Books: Three women, three voices

One of the pleasures of reviewing books is the variety of stories that land on my desk. (It’s not the pay, since there is none.) Like these three memoirs by three women with very different and powerful voices:

In Just Beyond Harmony, Collier’s sense of humor blooms as she does

Just Beyond Harmony, by Gaydell Collier, High Plains Press: Collier was a young mother with four kids in 1963 when she and her husband Roy sold their farm in Vermont to follow their dreams back to Wyoming. Collier, native to the comfortable suburbs of Long Island, and her husband, who grew up in similarly suburban Chicago, had met at the University of Wyoming and shared a love of the state’s windswept open spaces and “the Western mystique.”

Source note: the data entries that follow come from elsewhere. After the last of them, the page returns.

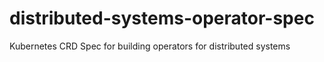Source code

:# distributed-systems-operator-spec
Kubernetes CRD Spec for building operators for distributed systems
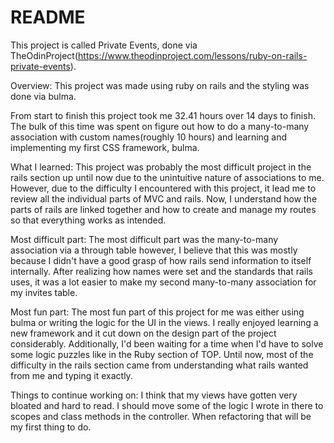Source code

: # README

This project is called Private Events, done via TheOdinProject(https://www.theodinproject.com/lessons/ruby-on-rails-private-events).

Overview:
This project was made using ruby on rails and the styling was done via bulma.  

From start to finish this project took me 32.41 hours over 14 days to finish.  The bulk of this time was spent on figure out how to do a many-to-many association with custom names(roughly 10 hours) and learning and implementing my first CSS framework, bulma.  

What I learned:
This project was probably the most difficult project in the rails section up until now due to the unintuitive nature of associations to me.  However, due to the difficulty I encountered with this project, it lead me to review all the individual parts of MVC and rails.  Now, I understand how the parts of rails are linked together and how to create and manage my routes so that everything works as intended.  

Most difficult part:
The most difficult part was the many-to-many association via a through table however, I believe that this was mostly because I didn't have a good grasp of how rails send information to itself internally.  After realizing how names were set and the standards that rails uses, it was a lot easier to make my second many-to-many association for my invites table.  

Most fun part:
The most fun part of this project for me was either using bulma or writing the logic for the UI in the views.  I really enjoyed learning a new framework and it cut down on the design part of the project considerably.  Additionally, I'd been waiting for a time when I'd have to solve some logic puzzles like in the Ruby section of TOP.  Until now, most of the difficulty in the rails section came from understanding what rails wanted from me and typing it exactly.

Things to continue working on:
I think that my views have gotten very bloated and hard to read.  I should move some of the logic I wrote in there to scopes and class methods in the controller.  When refactoring that will be my first thing to do.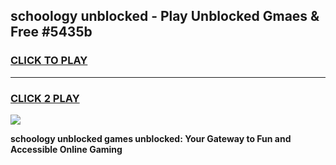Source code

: 
## schoology unblocked - Play Unblocked Gmaes & Free #5435b
<h3>
<a href="https://news.freeplayer.one?title=schoology_unblocked&ref=03M">CLICK TO PLAY</a></h3>
<hr>

<h3>
<a href="https://news.freeplayer.one?title=schoology_unblocked&ref=03M">CLICK 2 PLAY</a>
  
</h3>

<a href="https://news.freeplayer.one?title=schoology_unblocked&ref=03M"><img src="https://clearcache.store/games.png"></a>


**schoology unblocked games unblocked: Your Gateway to Fun and Accessible Online Gaming**

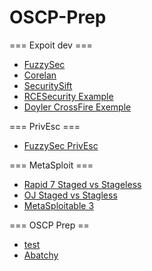 # OSCP-Prep

=== Expoit dev ===
- [FuzzySec](https://www.fuzzysecurity.com/tutorials/expDev/1.html)
- [Corelan](https://www.corelan.be/index.php/2009/07/19/exploit-writing-tutorial-part-1-stack-based-overflows/)
- [SecuritySift](https://www.securitysift.com/windows-exploit-development-part-2-intro-stack-overflow/)
- [RCESecurity Example](https://www.rcesecurity.com/2011/11/buffer-overflow-a-real-world-example/)
- [Doyler CrossFire Exemple](https://www.doyler.net/security-not-included/crossfire-buffer-overflow-linux-exploit)


=== PrivEsc ===
- [FuzzySec PrivEsc](http://www.fuzzysecurity.com/tutorials/16.html)

=== MetaSploit ===
- [Rapid 7 Staged vs Stageless](https://blog.rapid7.com/2015/03/25/stageless-meterpreter-payloads/)
- [OJ Staged vs Stagless](https://buffered.io/posts/staged-vs-stageless-handlers/)
- [MetaSploitable 3](https://github.com/rapid7/metasploitable3)


=== OSCP Prep ==
- [test](https://medium.com/@hakluke/haklukes-ultimate-oscp-guide-part-1-is-oscp-for-you-b57cbcce7440)
- [Abatchy](https://www.abatchy.com/2017/03/how-to-prepare-for-pwkoscp-noob)
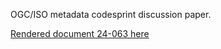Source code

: OGC/ISO metadata codesprint discussion paper.

[Rendered document 24-063 here](https://ogcincubator.github.io/metadata-codesprint2024/document.html)
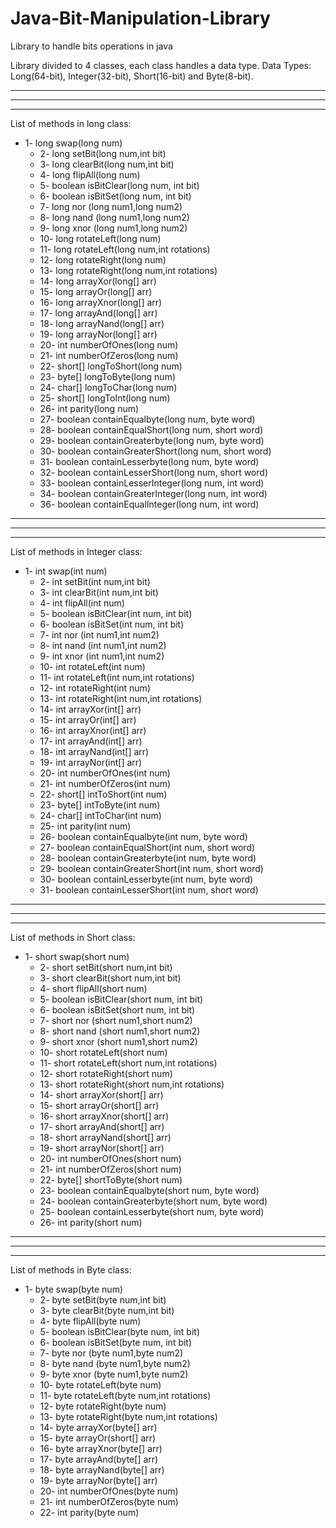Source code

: # Java-Bit-Manipulation-Library
Library to handle bits operations in java

Library divided to 4 classes, each class handles a data type.
Data Types: Long(64-bit), Integer(32-bit), Short(16-bit) and Byte(8-bit).

_________________________________________________________________________________
 
*********************************************************************************
_________________________________________________________________________________
 
List of methods in long class:

   * 1-	long swap(long num)
	 * 2-	long setBit(long num,int bit)
	 * 3-	long clearBit(long num,int bit)
	 * 4-	long flipAll(long num)
	 * 5-	boolean isBitClear(long num, int bit)
	 * 6-	boolean isBitSet(long num, int bit)
	 * 7-	long nor (long num1,long num2)
	 * 8-	long nand (long num1,long num2)
	 * 9-	long xnor (long num1,long num2)
	 * 10-	long rotateLeft(long num)
	 * 11-	long rotateLeft(long num,int rotations)
	 * 12-	long rotateRight(long num)
	 * 13-	long rotateRight(long num,int rotations)
	 * 14-	long arrayXor(long[] arr)
	 * 15-	long arrayOr(long[] arr)
	 * 16-	long arrayXnor(long[] arr)
	 * 17-	long arrayAnd(long[] arr)
	 * 18-	long arrayNand(long[] arr)
	 * 19-	long arrayNor(long[] arr)
	 * 20-	int numberOfOnes(long num)
	 * 21-	int numberOfZeros(long num)
	 * 22-	short[] longToShort(long num)
	 * 23-	byte[] longToByte(long num)
	 * 24-	char[] longToChar(long num)
	 * 25-	short[] longToInt(long num)
	 * 26-	int parity(long num)
	 * 27-	boolean containEqualbyte(long num, byte word)
	 * 28-	boolean containEqualShort(long num, short word)
	 * 29-	boolean containGreaterbyte(long num, byte word)
	 * 30-	boolean containGreaterShort(long num, short word)
	 * 31-	boolean containLesserbyte(long num, byte word)
	 * 32-	boolean containLesserShort(long num, short word)
	 * 33-	boolean containLesserInteger(long num, int word)
	 * 34-	boolean containGreaterInteger(long num, int word)
	 * 36-	boolean containEqualInteger(long num, int word)
   
   
_________________________________________________________________________________
 
*********************************************************************************
_________________________________________________________________________________

List of methods in Integer class:

   * 1-	int swap(int num)
	 * 2-	int setBit(int num,int bit)
	 * 3-	int clearBit(int num,int bit)
	 * 4-	int flipAll(int num)
	 * 5-	boolean isBitClear(int num, int bit)
	 * 6-	boolean isBitSet(int num, int bit)
	 * 7-	int nor (int num1,int num2)
	 * 8-	int nand (int num1,int num2)
	 * 9-	int xnor (int num1,int num2)
	 * 10-	int rotateLeft(int num)
	 * 11-	int rotateLeft(int num,int rotations)
	 * 12-	int rotateRight(int num)
	 * 13-	int rotateRight(int num,int rotations)
	 * 14-	int arrayXor(int[] arr)
	 * 15-	int arrayOr(int[] arr)
	 * 16-	int arrayXnor(int[] arr)
	 * 17-	int arrayAnd(int[] arr)
	 * 18-	int arrayNand(int[] arr)
	 * 19-	int arrayNor(int[] arr)
	 * 20-	int numberOfOnes(int num)
	 * 21-	int numberOfZeros(int num)
	 * 22-	short[] intToShort(int num)
	 * 23-	byte[] intToByte(int num)
	 * 24-	char[] intToChar(int num)
	 * 25-	int parity(int num)
	 * 26-	boolean containEqualbyte(int num, byte word)
	 * 27-	boolean containEqualShort(int num, short word)
	 * 28-	boolean containGreaterbyte(int num, byte word)
	 * 29-	boolean containGreaterShort(int num, short word)
	 * 30-	boolean containLesserbyte(int num, byte word)
	 * 31-	boolean containLesserShort(int num, short word)
_________________________________________________________________________________
 
*********************************************************************************
_________________________________________________________________________________

List of methods in Short class:

   * 1-	short swap(short num)
	 * 2-	short setBit(short num,int bit)
	 * 3-	short clearBit(short num,int bit)
	 * 4-	short flipAll(short num)
	 * 5-	boolean isBitClear(short num, int bit)
	 * 6-	boolean isBitSet(short num, int bit)
	 * 7-	short nor (short num1,short num2)
	 * 8-	short nand (short num1,short num2)
	 * 9-	short xnor (short num1,short num2)
	 * 10-	short rotateLeft(short num)
	 * 11-	short rotateLeft(short num,int rotations)
	 * 12-	short rotateRight(short num)
	 * 13-	short rotateRight(short num,int rotations)
	 * 14-	short arrayXor(short[] arr)
	 * 15-	short arrayOr(short[] arr)
	 * 16-	short arrayXnor(short[] arr)
	 * 17-	short arrayAnd(short[] arr)
	 * 18-	short arrayNand(short[] arr)
	 * 19-	short arrayNor(short[] arr)
	 * 20-	int numberOfOnes(short num)
	 * 21-	int numberOfZeros(short num)
	 * 22-	byte[] shortToByte(short num)
	 * 23-	boolean containEqualbyte(short num, byte word)
	 * 24-	boolean containGreaterbyte(short num, byte word)
	 * 25-	boolean containLesserbyte(short num, byte word)
	 * 26-	int parity(short num)

_________________________________________________________________________________
 
*********************************************************************************
_________________________________________________________________________________

List of methods in Byte class:
   
   * 1-	byte swap(byte num)
	 * 2-	byte setBit(byte num,int bit)
	 * 3-	byte clearBit(byte num,int bit)
	 * 4-	byte flipAll(byte num)
	 * 5-	boolean isBitClear(byte num, int bit)
	 * 6-	boolean isBitSet(byte num, int bit)
	 * 7-	byte nor (byte num1,byte num2)
	 * 8-	byte nand (byte num1,byte num2)
	 * 9-	byte xnor (byte num1,byte num2)
	 * 10-	byte rotateLeft(byte num)
	 * 11-	byte rotateLeft(byte num,int rotations)
	 * 12-	byte rotateRight(byte num)
	 * 13-	byte rotateRight(byte num,int rotations)
	 * 14-	byte arrayXor(byte[] arr)
	 * 15-	byte arrayOr(short[] arr)
	 * 16-	byte arrayXnor(byte[] arr)
	 * 17-	byte arrayAnd(byte[] arr)
	 * 18-	byte arrayNand(byte[] arr)
	 * 19-	byte arrayNor(byte[] arr)
	 * 20-	int numberOfOnes(byte num)
	 * 21-	int numberOfZeros(byte num)
	 * 22-	int parity(byte num)
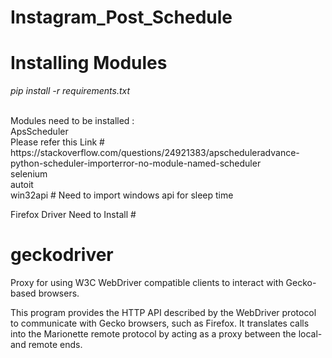 # Instagram_Post_Schedule

# Installing Modules
*pip install -r requirements.txt*

<br>
Modules need to be installed :<br>
ApsScheduler<br> Please refer this Link # https://stackoverflow.com/questions/24921383/apscheduleradvance-python-scheduler-importerror-no-module-named-scheduler <br>
selenium <br>
autoit <br>
win32api # Need to import windows api for sleep time <br>


Firefox Driver Need to Install #
# geckodriver

Proxy for using W3C WebDriver compatible clients to interact with Gecko-based browsers.

This program provides the HTTP API described by the WebDriver protocol to communicate with Gecko browsers, such as Firefox. It translates calls into the Marionette remote protocol by acting as a proxy between the local- and remote ends.


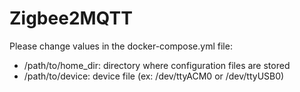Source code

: # Zigbee2MQTT

Please change values in the docker-compose.yml file:

* /path/to/home_dir: directory where configuration files are stored
* /path/to/device: device file (ex: /dev/ttyACM0 or /dev/ttyUSB0)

Thus, the Collier family–plus two cats piled into a 1929 Ford Model A and 1932 Chevy roadster and headed West. (Roy, writes Collier without irony, “thought America had been in her prime forty years earlier in the 1920s… if he was forced to drive a vehicle, it had to be at least a quarter-century old.”) Roy found a job on a ranch in a rural community called Harmony, west of Laramie.

The family settled into a tenant house on the ranch until Roy came home one afternoon announcing he had found their “new house,” which turned out to be an abandoned cabin with no running water, a privy out back, heated by a wood cookstove, and tucked picturesquely into the cottonwood trees on the Big Laramie River.

Just Beyond Harmony chronicles their life in that not-exactly-idyllic cabin. It reminds us that we don’t need money and stuff; we can thrive on plenty of love and imagination. It’s a coming-of-age-tale tracing Collier’s blossoming as a mother, writer with dreams of her own… Perhaps most of all, this memoir is a testament to one woman’s unflappable sense of humor, wry wisdom, and steady belief that life will come out not just all right, but wonderfully, improbably well. Somehow. And in Collier’s hands, it does. (Read the full review on Story Circle Book Reviews, plus an interview with Collier.)

 

In The Land, poet and artist Rae Marie Taylor examines the Southwest as it is and could be.

The Land: Our Gift and Wild Hope, by Rae Marie Taylor, Bright Shores Press: Poet and artist Taylor opens The Land in the Cold War era of her Colorado childhood:

On that historic night in 1956 [when Russia invaded Hungary], I learned that my dad believed the United States was a democracy. As such, … we respected differences because our country was founded on an ideal called e plurbis unum, “one from many,” one country from many lands, he thought, one people from many peoples. This saying was inscribed along with the powerful eagle borrowed from the Mohawk. Reassured, I believed.

That belief, and Taylor’s bone-deep attachment to the West’s open spaces, especially the high-desert country of northern New Mexico, inspired this book, a personal look at the roots of environmental and cultural issues bedeviling the region. The narrative roughly follows Taylor’s journeys between Quebec, where she has had a teaching job, and her more hardscrabble but spiritually and physically renewing sojourns in New Mexico. Taylor has no hesitation about tackling difficult issues of economic and environmental justice, whether the impact of wealthy people moving into traditional communities, the loss of a beloved summer cabin within a national park when its lease was no longer renewed, or sustainable grazing systems in the desert.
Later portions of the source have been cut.